Posts tagged ‘Fred Goodwin’

Fairness and Mr. Fred Goodwin

So, Fred Goodwin is a Knight Bachelor no more as the award, originally made by the then Labour Government in 2004, has “cancelled and annulled” on the advice of the Honours Forfeiture Committee.

Predictably the mob is happy with this bone that they have been tossed by the Establishment. Also happy is our current Leader of the Opposition, even though in 2004 the silly fool was a Special Advisor in the Treasury…

Mr Goodwin is not though the first person to be subjected to this. Indeed Wikipedia lists several hundred people who have had titles and honours attainded in the last 1,000 years.

Those not of the mob have called this a political decision and unfair.

If one is to only take the period since the end of the first unpleasantness then, yes, they’d have a point. Aside from a few exceptions who should never have been given a gong in the first place (Mussolini, Ceauşescu, Mugabe) the reason for each annulment (when given) is a conviction.

However that was not always the case.

Attainder was, until recent times, something that only affected members of the nobility with each level of the British aristocracy, from the highest (Dukes) to the lowest (Barons) as well as the commoners (Baronets) having, at some point, had several members of their ranks suffer this fate. The said unfortunate was often then executed, although some did not live to suffer the ignominy – having had the good sense to die on the battlefield!

They were almost always attainded for political reasons.

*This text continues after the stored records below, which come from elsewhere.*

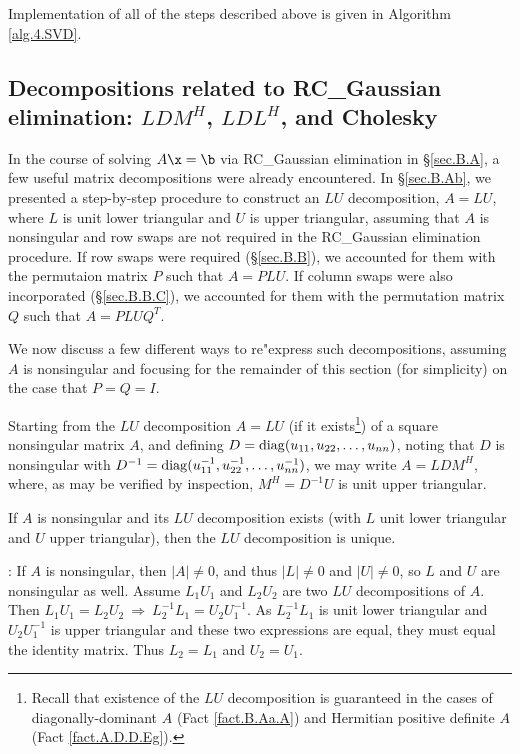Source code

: Implementation of all of the steps described above is given in Algorithm \ref{alg.4.SVD}.

\clearpage
\subsection{Decompositions related to RC_Gaussian elimination: $LDM^{H}$, $LDL^{H}$, and Cholesky}\label{sec.A.D.I}

In the course of solving $A\x=\b$ via RC_Gaussian elimination
in \S \ref{sec.B.A}, a few useful matrix decompositions were already
encountered.  In \S \ref{sec.B.Ab}, we presented a step-by-step
procedure to construct an $LU$ decomposition, $A=LU$, where $L$ is
unit lower triangular and $U$ is upper triangular, assuming that $A$
is nonsingular and row swaps are not required in the RC_Gaussian
elimination procedure.  If row swaps were required (\S \ref{sec.B.B}),
we accounted for them with the permutaion matrix $P$ such that
$A=PLU$.  If column swaps were also incorporated (\S \ref{sec.B.B.C}),
we accounted for them with the permutation matrix $Q$ such that
$A=PLU\!Q^{T}$.

We now discuss a few different ways to re"express such
decompositions, assuming $A$ is nonsingular and focusing for the
remainder of this section (for simplicity) on the case that $P=Q=I$.

Starting from the $LU$ decomposition $A=LU$ (if it
exists\footnote{Recall that existence of the $LU$ decomposition is
guaranteed in the cases of diagonally-dominant $A$ (Fact \ref{fact.B.Aa.A})
and Hermitian positive definite $A$ (Fact \ref{fact.A.D.D.Eg}).}) of a square nonsingular matrix $A$, and
defining $D={\rm diag}(u_{11},u_{22},\ldots,u_{nn})$, noting that $D$
is nonsingular with $D^{-1}={\rm
diag}(u^{-1}_{11},u^{-1}_{22},\ldots,u^{-1}_{nn})$, we may write
$A=LDM^{H}$, where, as may be verified by inspection, $M^{H}=D^{-1}U$
is unit upper triangular.

\begin{fact} \label{fact.B.Aa.Az}
If $A$ is nonsingular and its $LU$ decomposition exists (with $L$ unit lower triangular
and $U$ upper triangular), then the $LU$ decomposition is unique.
\end{fact}

\/: If $A$ is nonsingular, then $|A|\ne 0$, and thus $|L|\ne 0$ and $|U|\ne 0$, so
$L$ and $U$ are nonsingular as well.  Assume $L_{1}U_{1}$ and $L_{2}U_{2}$ are two
$LU$ decompositions of $A$.  Then $L_{1}U_{1}=L_{2}U_{2}\ \Rightarrow\
L_{2}^{-1}L_{1}=U_{2}U_{1}^{-1}$.  As $L_{2}^{-1}L_{1}$ is unit lower
triangular and $U_{2}U_{1}^{-1}$ is upper triangular and these two
expressions are equal, they must equal the identity matrix.  Thus
$L_{2}=L_{1}$ and $U_{2}=U_{1}$.   \endproof \vskip0.1in

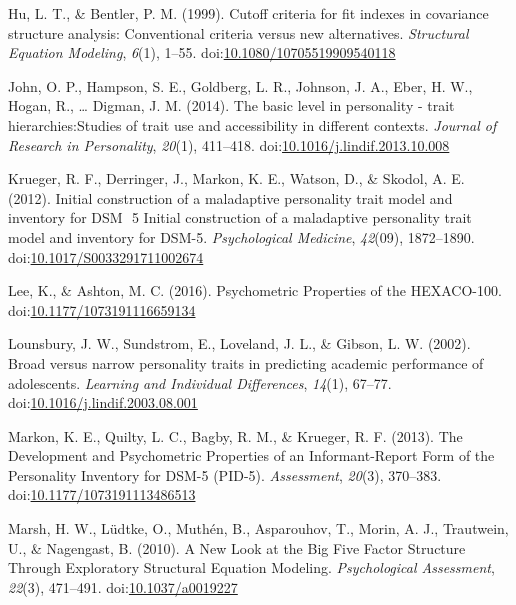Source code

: \documentclass[man]{apa6}
\theoremstyle{definition}
\theoremstyle{definition}
\theoremstyle{definition}
\theoremstyle{remark}
\begin{document}
\leavevmode\hypertarget{ref-Hu1999}{}%
Hu, L. T., \& Bentler, P. M. (1999). Cutoff criteria for fit indexes in
covariance structure analysis: Conventional criteria versus new
alternatives. \emph{Structural Equation Modeling}, \emph{6}(1), 1--55.
doi:\href{https://doi.org/10.1080/10705519909540118}{10.1080/10705519909540118}

\leavevmode\hypertarget{ref-Ziegler2014}{}%
John, O. P., Hampson, S. E., Goldberg, L. R., Johnson, J. A., Eber, H.
W., Hogan, R., \ldots{} Digman, J. M. (2014). The basic level in
personality - trait hierarchies:Studies of trait use and accessibility
in different contexts. \emph{Journal of Research in Personality},
\emph{20}(1), 411--418.
doi:\href{https://doi.org/10.1016/j.lindif.2013.10.008}{10.1016/j.lindif.2013.10.008}

\leavevmode\hypertarget{ref-Krueger2012a}{}%
Krueger, R. F., Derringer, J., Markon, K. E., Watson, D., \& Skodol, A.
E. (2012). Initial construction of a maladaptive personality trait model
and inventory for DSM ­ 5 Initial construction of a maladaptive
personality trait model and inventory for DSM-5. \emph{Psychological
Medicine}, \emph{42}(09), 1872--1890.
doi:\href{https://doi.org/10.1017/S0033291711002674}{10.1017/S0033291711002674}

\leavevmode\hypertarget{ref-Lee2016}{}%
Lee, K., \& Ashton, M. C. (2016). Psychometric Properties of the
HEXACO-100.
doi:\href{https://doi.org/10.1177/1073191116659134}{10.1177/1073191116659134}

\leavevmode\hypertarget{ref-Lounsbury2002}{}%
Lounsbury, J. W., Sundstrom, E., Loveland, J. L., \& Gibson, L. W.
(2002). Broad versus narrow personality traits in predicting academic
performance of adolescents. \emph{Learning and Individual Differences},
\emph{14}(1), 67--77.
doi:\href{https://doi.org/10.1016/j.lindif.2003.08.001}{10.1016/j.lindif.2003.08.001}

\leavevmode\hypertarget{ref-Markon2013}{}%
Markon, K. E., Quilty, L. C., Bagby, R. M., \& Krueger, R. F. (2013).
The Development and Psychometric Properties of an Informant-Report Form
of the Personality Inventory for DSM-5 (PID-5). \emph{Assessment},
\emph{20}(3), 370--383.
doi:\href{https://doi.org/10.1177/1073191113486513}{10.1177/1073191113486513}

\leavevmode\hypertarget{ref-Marsh2010}{}%
Marsh, H. W., Lüdtke, O., Muthén, B., Asparouhov, T., Morin, A. J.,
Trautwein, U., \& Nagengast, B. (2010). A New Look at the Big Five
Factor Structure Through Exploratory Structural Equation Modeling.
\emph{Psychological Assessment}, \emph{22}(3), 471--491.
doi:\href{https://doi.org/10.1037/a0019227}{10.1037/a0019227}
\end{document}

Or, more accurately, one political reason: finding themselves on the wrong side of the monarch (or, in the case of those lost as the result of squabbles over the succession, the now victorious monarch).

This practice, with two exceptions, however died out some centuries ago, with no peer of the realm suffering such a fate between the end of the Jacobite Rebellion and WW1 when two Dukes (both descendants of the House of Hanover) picked the wrong side.

So, no, the cancellation of Fred Goodwin’s knighthood might not have been fair, it might have been* political (and, as pointed out at Anna’s, there are other, perhaps more deserving, candidates) but it is not unprecedented and the British State can do a lot given that bit of leeway.